Ein bewusst gespürtes und ausgedrücktes „Nein“ kann sich zunächst ungewohnt anfühlen. Vielleicht zögerlich, vielleicht unsicher. Doch mit der Zeit kann sich daraus ein Gefühl von innerem Halt entwickeln.
Das Nervensystem beginnt zu lernen, dass es Alternativen gibt. Dass nicht jede Situation ausgehalten werden muss. Dass es möglich ist, sich zu schützen.
Diese neuen Erfahrungen wirken nicht nur auf der gedanklichen Ebene, sondern verankern sich im Körpergedächnis nachhaltig.
· Die eigene Grenze wieder spüren lernen ·
Grenzen sind nichts Starres. Sie sind lebendig und verändern sich je nach Situation, Beziehung und innerem Zustand. Nach Grenzverletzungen kann es Zeit brauchen, diese feinen inneren Signale wieder wahrzunehmen.
Oft beginnt dieser Prozess sehr leise. Mit einem Moment des Innehaltens. Mit einem kurzen Zögern. Mit einem ersten inneren „Ich bin mir nicht sicher, ob sich das gut anfühlt“.
Solche Momente können leicht übergangen werden. Und gleichzeitig sind sie oft der Beginn eines neuen Kontakts mit sich selbst und mit den Menschen, mit denen wir in Kontakt sind.
Mit der Zeit kann sich daraus eine größere Klarheit entwickeln. Ein früheres Spüren in Situationen. Und vielleicht auch die Möglichkeit, die eigene Grenze nicht nur wahrzunehmen, sondern ihr Ausdruck zu geben.
· Wenn sich etwas verschiebt ·
Veränderung in diesem Bereich geschieht selten plötzlich. Sie zeigt sich eher in kleinen Verschiebungen. Reaktionen werden verständlicher, das eigene Empfinden differenzierter, und es entsteht mehr Raum zwischen einem Impuls und der eigenen Antwort darauf.
Vielleicht wird ein „Nein“ früher spürbar. Vielleicht wird es möglich, es auszusprechen, vorgefretigte Abgrenzungssätze für sich zu erarbeiten. Vielleicht verändert sich auch die Art, wie Nähe erlebt wird, durch das Körperwissen sie auch mitgestalten zu können.
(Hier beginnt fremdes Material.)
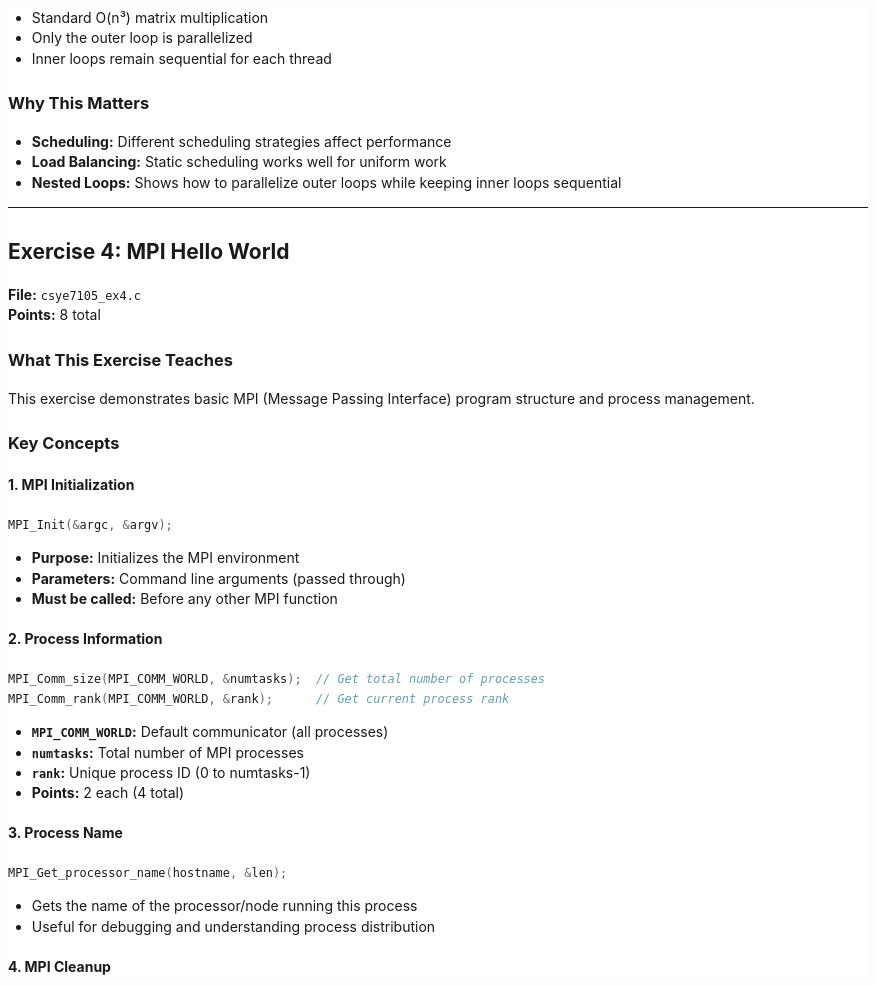 - Standard O(n³) matrix multiplication
- Only the outer loop is parallelized
- Inner loops remain sequential for each thread

### Why This Matters

- **Scheduling:** Different scheduling strategies affect performance
- **Load Balancing:** Static scheduling works well for uniform work
- **Nested Loops:** Shows how to parallelize outer loops while keeping inner loops sequential

---

## Exercise 4: MPI Hello World

**File:** `csye7105_ex4.c`  
**Points:** 8 total

### What This Exercise Teaches

This exercise demonstrates basic MPI (Message Passing Interface) program structure and process management.

### Key Concepts

#### 1. MPI Initialization

```c
MPI_Init(&argc, &argv);
```

- **Purpose:** Initializes the MPI environment
- **Parameters:** Command line arguments (passed through)
- **Must be called:** Before any other MPI function

#### 2. Process Information

```c
MPI_Comm_size(MPI_COMM_WORLD, &numtasks);  // Get total number of processes
MPI_Comm_rank(MPI_COMM_WORLD, &rank);      // Get current process rank
```

- **`MPI_COMM_WORLD`:** Default communicator (all processes)
- **`numtasks`:** Total number of MPI processes
- **`rank`:** Unique process ID (0 to numtasks-1)
- **Points:** 2 each (4 total)

#### 3. Process Name

```c
MPI_Get_processor_name(hostname, &len);
```

- Gets the name of the processor/node running this process
- Useful for debugging and understanding process distribution

#### 4. MPI Cleanup
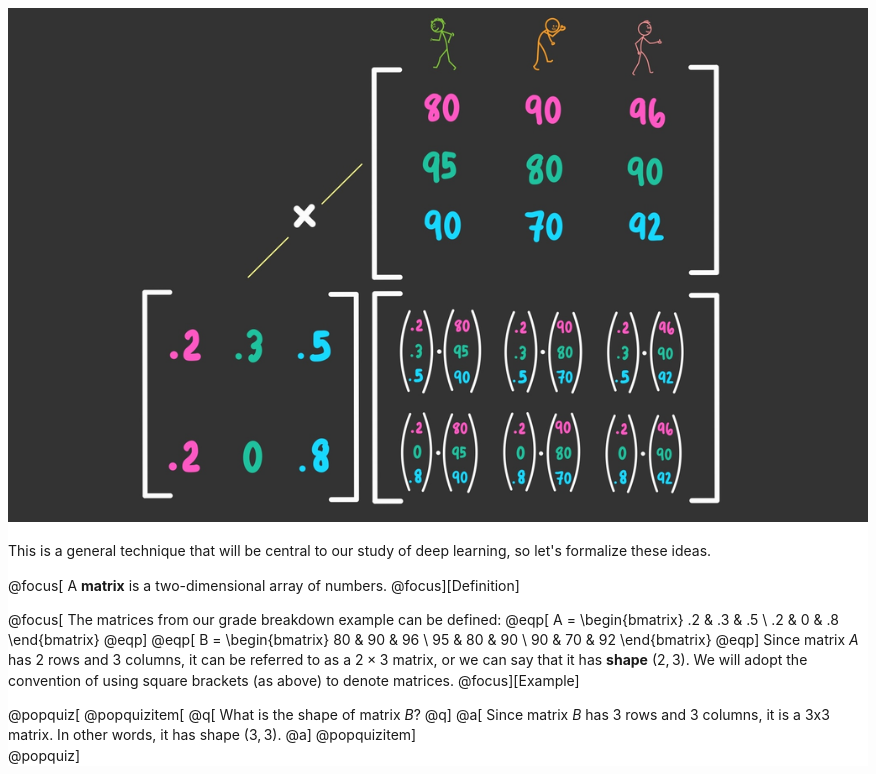 ![Final grade computation as matrix multiplication](/boards/board-matrices3.jpg)

This is a general technique that will be central to our study of deep learning, so let's formalize these ideas.

@focus[
    A **matrix** is a two-dimensional array of numbers. 
@focus][Definition]

@focus[
    The matrices from our grade breakdown example can be defined:
    @eqp[
        A = \begin{bmatrix} .2 & .3 & .5 \\ .2 & 0 & .8 \end{bmatrix} 
    @eqp]
    @eqp[
        B = \begin{bmatrix} 80 & 90 & 96 \\ 95 & 80 & 90 \\ 90 & 70 & 92 \end{bmatrix} 
    @eqp]
    Since matrix $A$ has 2 rows and 3 columns, it can be referred to as a $2\times 3$ matrix, or we can say that it has **shape** $(2,3)$. We will adopt the convention of using square brackets (as above) to denote matrices.
@focus][Example]


@popquiz[
    @popquizitem[
        @q[
            What is the shape of matrix $B$?
        @q]
        @a[
            Since matrix $B$ has 3 rows and 3 columns, it is a 3x3 matrix. In other words, it has shape $(3,3)$.
        @a]
    @popquizitem]   
@popquiz]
Diese Entwicklungen entstehen nicht durch Druck, sondern durch wiederholte Erfahrungen von Sicherheit und Selbstkontakt.
· Ein neuer Umgang mit der eigenen Geschichte ·
Ein nachgeholtes „Nein“ verändert nicht, was geschehen ist. Aber es kann verändern, wie sich diese Erfahrung im Inneren anfühlt.
Es kann ein Gefühl entstehen, sich selbst wieder mehr zur Seite zu stehen. Die eigene Grenze nicht nur zu verstehen, sondern sie im eigenen Erleben zu verankern.
Und manchmal zeigt sich genau darin etwas sehr Wesentliches: dass der eigene Körper nicht gegen einen gearbeitet hat, sondern versucht hat zu schützen.
Ein „Nein“, das zu spät kam, verliert so etwas von seiner Schwere. Nicht, weil es vergessen wird – sondern weil es einen Platz bekommt.
Und von dort aus kann sich langsam etwas verändern. Eine neue Form von innerer Sicherheit. Ein anderer Umgang mit Nähe. Und die Erfahrung, dass die eigene Grenze heute Raum haben darf.